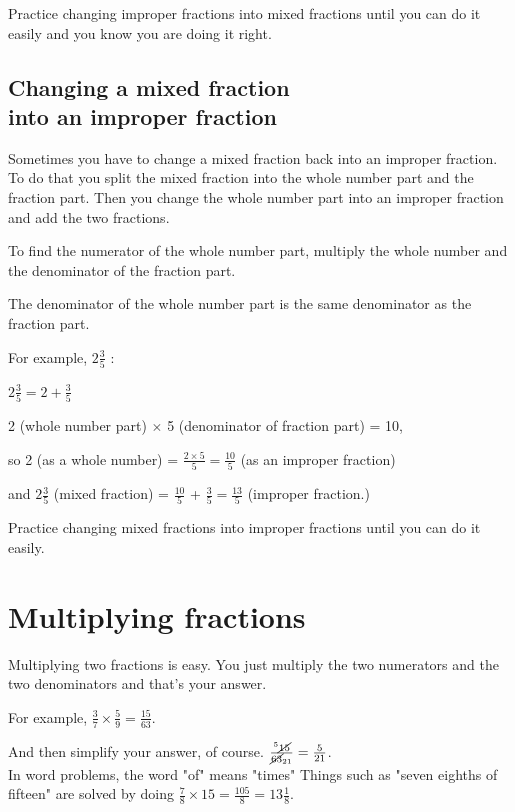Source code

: \documentclass[16pt]{article}
\begin{document}
\begin{spacing}{1.25}
Practice changing improper fractions into mixed fractions until you can do it easily and you know you are doing it right.

\pagebreak

\subsection*{Changing a mixed fraction \\ into an improper fraction}
Sometimes you have to change a mixed fraction back into an improper fraction. To do that you split the mixed fraction into the whole number part and the fraction part. Then you change the whole number part into an improper fraction and add the two fractions.

To find the numerator of the whole number part, multiply the whole number and the denominator of the fraction part.

The denominator of the whole number part is the same denominator as the fraction part.

\begin{doublespace}
For example, $2 \frac{3}{5}$ :

$2 \frac{3}{5} = 2 + \frac{3}{5}$

2 (whole number part) $\times$ 5 (denominator of fraction part) = 10,

so 2 (as a whole number) = $\frac{{2 \times 5}}{5} = \frac{10}{5}$ (as an improper fraction)

and $2 \frac{3}{5}$ (mixed fraction) = $\frac{10}{5}$ + $\frac{3}{5} = \frac{13}{5}$ (improper fraction.)
\end{doublespace}

\vspace{28pt}
Practice changing mixed fractions into improper fractions until you can do it easily.

\pagebreak

\section{Multiplying fractions}
Multiplying two fractions is easy. You just multiply the two numerators and the two denominators and that’s your answer.

For example, $\frac{3}{7} \times \frac{5}{9} = \frac{15}{63}$.

And then simplify your answer, of course. $\frac{^5\cancel{15}}{\cancel{63}_{21}} = \frac{5}{21}$.\\

In word problems, the word "of" means "times" Things such as "seven eighths of fifteen" are solved by doing $\frac{7}{8}\times15=\frac{105}{8}=13\frac{1}{8}$.\\


\end{spacing}
\end{document}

+ + + + +

Find the word "part" in the entries above and gather every line that holds it.

◆ **Exercise solution**
Sometimes you have to change a mixed fraction back into an improper fraction. To do that you split the mixed fraction into the whole number part and the fraction part. Then you change the whole number part into an improper fraction and add the two fractions.
To find the numerator of the whole number part, multiply the whole number and the denominator of the fraction part.
The denominator of the whole number part is the same denominator as the fraction part.
2 (whole number part) $\times$ 5 (denominator of fraction part) = 10,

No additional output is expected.